[Rendered images with source text]
_ _ _ _
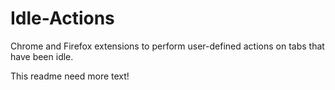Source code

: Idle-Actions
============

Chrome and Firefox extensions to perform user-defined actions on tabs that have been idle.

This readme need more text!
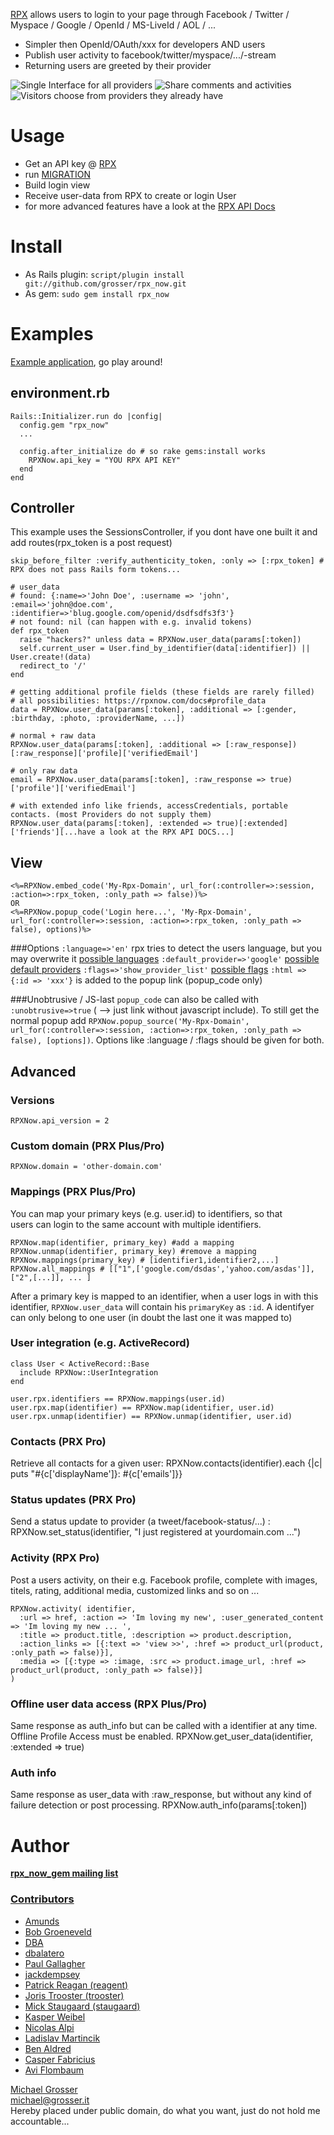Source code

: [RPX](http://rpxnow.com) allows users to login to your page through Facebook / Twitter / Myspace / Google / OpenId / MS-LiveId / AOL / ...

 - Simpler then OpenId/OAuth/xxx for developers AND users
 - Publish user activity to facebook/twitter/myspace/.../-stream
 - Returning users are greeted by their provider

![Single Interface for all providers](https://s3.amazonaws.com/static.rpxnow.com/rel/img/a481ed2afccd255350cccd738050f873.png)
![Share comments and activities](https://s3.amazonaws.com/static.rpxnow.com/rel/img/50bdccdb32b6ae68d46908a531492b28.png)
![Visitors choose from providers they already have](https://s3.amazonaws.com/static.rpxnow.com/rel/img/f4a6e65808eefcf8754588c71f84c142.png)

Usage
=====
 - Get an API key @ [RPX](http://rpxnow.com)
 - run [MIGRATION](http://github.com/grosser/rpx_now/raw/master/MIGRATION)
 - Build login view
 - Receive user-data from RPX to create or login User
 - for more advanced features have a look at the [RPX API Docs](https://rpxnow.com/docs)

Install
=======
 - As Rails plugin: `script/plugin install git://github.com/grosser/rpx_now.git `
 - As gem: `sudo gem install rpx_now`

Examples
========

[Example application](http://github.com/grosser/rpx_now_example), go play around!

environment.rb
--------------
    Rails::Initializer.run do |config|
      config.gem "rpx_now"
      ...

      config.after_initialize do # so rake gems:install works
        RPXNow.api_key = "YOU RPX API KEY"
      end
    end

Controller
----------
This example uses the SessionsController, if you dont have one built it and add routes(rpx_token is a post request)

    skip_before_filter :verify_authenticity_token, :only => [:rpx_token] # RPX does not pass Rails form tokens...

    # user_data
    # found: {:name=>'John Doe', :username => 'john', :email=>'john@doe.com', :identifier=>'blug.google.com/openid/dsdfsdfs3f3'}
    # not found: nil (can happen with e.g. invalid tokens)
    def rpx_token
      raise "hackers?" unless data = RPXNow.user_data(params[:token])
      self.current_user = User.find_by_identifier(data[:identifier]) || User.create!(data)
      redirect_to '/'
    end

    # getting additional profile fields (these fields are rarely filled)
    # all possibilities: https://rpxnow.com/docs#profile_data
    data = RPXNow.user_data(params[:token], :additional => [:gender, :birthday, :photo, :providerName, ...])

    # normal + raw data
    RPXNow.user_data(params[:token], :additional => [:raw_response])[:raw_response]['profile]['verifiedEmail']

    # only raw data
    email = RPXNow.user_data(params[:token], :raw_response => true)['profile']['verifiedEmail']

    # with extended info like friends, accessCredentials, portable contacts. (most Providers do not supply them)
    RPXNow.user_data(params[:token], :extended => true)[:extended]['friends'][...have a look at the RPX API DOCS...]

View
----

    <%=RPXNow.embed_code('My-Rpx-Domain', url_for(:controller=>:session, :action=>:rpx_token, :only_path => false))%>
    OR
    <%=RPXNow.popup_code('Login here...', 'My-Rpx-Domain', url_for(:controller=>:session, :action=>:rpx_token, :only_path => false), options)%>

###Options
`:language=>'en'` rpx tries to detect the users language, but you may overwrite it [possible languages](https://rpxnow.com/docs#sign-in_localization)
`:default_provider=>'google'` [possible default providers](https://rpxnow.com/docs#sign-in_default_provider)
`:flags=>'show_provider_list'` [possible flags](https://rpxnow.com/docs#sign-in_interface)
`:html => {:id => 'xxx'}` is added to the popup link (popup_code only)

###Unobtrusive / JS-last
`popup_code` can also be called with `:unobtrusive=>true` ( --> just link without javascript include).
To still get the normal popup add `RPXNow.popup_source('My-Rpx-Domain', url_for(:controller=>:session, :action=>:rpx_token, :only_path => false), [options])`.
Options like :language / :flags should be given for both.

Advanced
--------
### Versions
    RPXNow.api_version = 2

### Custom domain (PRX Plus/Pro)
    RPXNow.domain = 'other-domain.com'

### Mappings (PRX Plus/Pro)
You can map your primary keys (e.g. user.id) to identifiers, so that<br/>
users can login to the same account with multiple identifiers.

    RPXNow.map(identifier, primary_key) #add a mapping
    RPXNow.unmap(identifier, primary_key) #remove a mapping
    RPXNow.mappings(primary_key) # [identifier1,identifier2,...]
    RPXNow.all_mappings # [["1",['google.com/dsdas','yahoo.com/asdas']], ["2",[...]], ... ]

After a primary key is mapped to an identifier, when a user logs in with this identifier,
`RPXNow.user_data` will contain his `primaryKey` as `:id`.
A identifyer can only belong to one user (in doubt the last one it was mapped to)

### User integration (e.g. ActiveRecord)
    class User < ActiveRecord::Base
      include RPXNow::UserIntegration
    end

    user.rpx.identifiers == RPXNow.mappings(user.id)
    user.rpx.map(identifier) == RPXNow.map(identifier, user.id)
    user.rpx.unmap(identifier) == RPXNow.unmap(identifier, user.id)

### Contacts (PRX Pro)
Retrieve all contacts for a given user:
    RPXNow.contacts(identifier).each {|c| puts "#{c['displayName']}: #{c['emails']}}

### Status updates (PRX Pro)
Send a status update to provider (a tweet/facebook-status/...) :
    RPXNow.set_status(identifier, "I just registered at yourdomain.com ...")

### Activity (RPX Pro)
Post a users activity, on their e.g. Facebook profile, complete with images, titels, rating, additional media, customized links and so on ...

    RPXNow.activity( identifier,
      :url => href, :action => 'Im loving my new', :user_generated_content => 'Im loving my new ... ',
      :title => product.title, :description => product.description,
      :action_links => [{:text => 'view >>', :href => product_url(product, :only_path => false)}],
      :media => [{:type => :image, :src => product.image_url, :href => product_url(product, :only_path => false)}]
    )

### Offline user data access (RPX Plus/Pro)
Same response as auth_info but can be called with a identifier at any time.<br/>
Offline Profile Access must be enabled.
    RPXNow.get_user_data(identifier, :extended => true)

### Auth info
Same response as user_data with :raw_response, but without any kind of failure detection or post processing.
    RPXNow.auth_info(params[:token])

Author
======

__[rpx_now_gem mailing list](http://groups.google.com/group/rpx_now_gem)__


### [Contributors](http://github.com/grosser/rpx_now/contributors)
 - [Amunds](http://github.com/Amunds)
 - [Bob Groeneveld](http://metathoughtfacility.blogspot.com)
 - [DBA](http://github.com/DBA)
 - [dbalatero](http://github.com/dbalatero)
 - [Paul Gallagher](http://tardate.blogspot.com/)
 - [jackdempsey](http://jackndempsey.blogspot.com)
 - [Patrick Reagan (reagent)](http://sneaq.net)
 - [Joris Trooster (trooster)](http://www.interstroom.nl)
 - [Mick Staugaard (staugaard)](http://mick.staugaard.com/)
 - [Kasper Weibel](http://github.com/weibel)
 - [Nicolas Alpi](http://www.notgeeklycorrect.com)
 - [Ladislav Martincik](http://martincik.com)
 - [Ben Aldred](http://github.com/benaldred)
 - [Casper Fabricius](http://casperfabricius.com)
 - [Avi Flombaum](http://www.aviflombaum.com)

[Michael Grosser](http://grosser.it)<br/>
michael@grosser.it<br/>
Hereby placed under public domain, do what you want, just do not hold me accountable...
_ _ _ _
_TASK ITEM_: Repeat the lines exactly as they stand, from the opening line of the data through the line with "Interface for all". Pictures stay out of the copy.

_SOLUTION TO THIS PROBLEM_:
Source code

: Idle-Actions
============

Chrome and Firefox extensions to perform user-defined actions on tabs that have been idle.

This readme need more text!
Source code

: [RPX](http://rpxnow.com) allows users to login to your page through Facebook / Twitter / Myspace / Google / OpenId / MS-LiveId / AOL / ...

 - Simpler then OpenId/OAuth/xxx for developers AND users
 - Publish user activity to facebook/twitter/myspace/.../-stream
 - Returning users are greeted by their provider

![Single Interface for all providers](https://s3.amazonaws.com/static.rpxnow.com/rel/img/a481ed2afccd255350cccd738050f873.png)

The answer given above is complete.